“Yeah?”
“You notice any, anything suspicious about him?”
He’d wanted to avoid using the word
suspicious
— it sounded like phony cop-talk. But right away it had slipped out.
She said, “Suspicious? Burris, what’s this about?”
“Well… well, maybe I got a tip that maybe, um, Shaw isn’t really
in
on this jackpot deal.”
“Huh?”
“Maybe he didn’t really give Mitch that twenty dollars to buy lottery tickets with. Maybe he made that part up.”
“Made it up?” she said. “I’m lost.”
“I guess there’s no way to ease into this. Nell, there’s a chance this could be an extortion scheme. A terror scheme.”
She gaped at him.
He said, “I think Shaw is threatening Mitch.”
“What?”
“I got a tip. So think. You haven’t sensed anything odd? Mitch hasn’t shown any fear of Shaw McBride?”
“No.”
“Or has Patsy, or the kids?”
“Uh-uh. They like him. Particularly Tara does. And I know her pretty well. If she were living in terror, it wouldn’t escape
me. Come on, where’d you
get
this tip?”
“I can’t tell you.”
“I mean, is somebody making up stories?”
Just at that moment, one of the cats leaped up onto the table. The electric-shock cat. Christ, he hated that one. Nell said
sharply: “Buddy Bailey, get down!” She dipped her fingers into her tea and flicked them, and the cat shrank away.
Meanwhile the other two million cats were skulking around. Mercy. He hated all of them, and hated that she’d given them surnames.
It was just too damn cute. Suddenly he was
glad
she’d treated him so cruelly these forty years. Jesus. What if she’d fallen in love with him? Then he’d have married her.
Then all this cat-stink would be
his
?
He rose. “Nell, I better go. Sorry to have bothered you so late.”
“That’s OK.”
“I mean, I was just trying to protect your family. You know?” Though as soon as he’d said it, he wished he hadn’t. Defensive-sounding.

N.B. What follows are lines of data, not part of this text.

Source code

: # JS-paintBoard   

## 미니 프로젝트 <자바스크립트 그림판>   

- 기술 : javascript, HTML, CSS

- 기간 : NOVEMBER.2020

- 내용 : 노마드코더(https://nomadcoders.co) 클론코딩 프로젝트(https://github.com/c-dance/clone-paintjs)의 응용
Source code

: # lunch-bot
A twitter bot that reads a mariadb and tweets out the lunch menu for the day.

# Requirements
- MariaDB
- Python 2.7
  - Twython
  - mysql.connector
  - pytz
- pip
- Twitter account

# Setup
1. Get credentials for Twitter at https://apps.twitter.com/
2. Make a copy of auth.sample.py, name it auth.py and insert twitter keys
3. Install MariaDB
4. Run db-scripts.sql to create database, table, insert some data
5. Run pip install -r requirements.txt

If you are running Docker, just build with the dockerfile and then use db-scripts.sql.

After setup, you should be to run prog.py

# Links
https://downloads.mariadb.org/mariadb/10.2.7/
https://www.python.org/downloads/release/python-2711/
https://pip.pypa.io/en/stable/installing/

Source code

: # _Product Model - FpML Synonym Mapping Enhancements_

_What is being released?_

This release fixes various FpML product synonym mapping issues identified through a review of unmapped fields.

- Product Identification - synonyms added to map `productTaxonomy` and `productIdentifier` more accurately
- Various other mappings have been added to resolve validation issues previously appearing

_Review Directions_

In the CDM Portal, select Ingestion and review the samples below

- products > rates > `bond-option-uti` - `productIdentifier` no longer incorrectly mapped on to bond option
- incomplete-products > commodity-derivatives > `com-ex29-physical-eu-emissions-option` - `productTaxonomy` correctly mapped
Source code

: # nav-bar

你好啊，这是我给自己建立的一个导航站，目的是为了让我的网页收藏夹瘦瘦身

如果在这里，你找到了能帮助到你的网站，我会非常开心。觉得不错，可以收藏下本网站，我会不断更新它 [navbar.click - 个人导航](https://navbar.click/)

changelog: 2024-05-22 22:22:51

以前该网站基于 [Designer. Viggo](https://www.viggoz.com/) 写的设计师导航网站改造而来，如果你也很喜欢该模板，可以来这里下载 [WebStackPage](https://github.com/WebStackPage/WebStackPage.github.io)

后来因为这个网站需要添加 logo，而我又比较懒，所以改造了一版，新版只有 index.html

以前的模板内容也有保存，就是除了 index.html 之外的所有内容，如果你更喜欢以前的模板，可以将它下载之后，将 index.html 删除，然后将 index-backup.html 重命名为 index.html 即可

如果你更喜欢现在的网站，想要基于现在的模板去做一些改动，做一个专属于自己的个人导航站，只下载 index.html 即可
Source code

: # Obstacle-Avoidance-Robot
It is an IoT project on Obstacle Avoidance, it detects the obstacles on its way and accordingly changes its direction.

Like, see what a good Deppity Dawg I am? Nice and dumb. And how automatically and dismissively she came back with, “I appreciate
it, Burris.”
OK. That’s enough. Just get out of here.
But still. He couldn’t go. “If you have any more thoughts, or any more questions, you know where to call me, right?”
“Yes.”
“Call me at home, though, OK? I’d like to keep this completely under wraps.”
What a boneheaded remark! The lady’s not calling you anywhere,
any time
, you fool. Just get out of here!
He went to the door. “See you later, Nell.”
“All right, Burris. Don’t let John Murphy out.”
As he opened the door he used his toe to push John Murphy out of the way. There was something tender and pitying in the way
the cat let Burris forklift it away from the door. This house of Nell’s! How much life there was here! And to think he’d never
entered it once in these forty years, and probably never would again. He turned back to Nell one more time. Her eyes told
him she was as lonely as he was. He was certain of it! He ventured, “Hey you know, there’s a Turkey Shoot at the American
Legion on Saturday. You ever do that? It’s not real turkeys, it’s just targets. It’s fun. You want to come?”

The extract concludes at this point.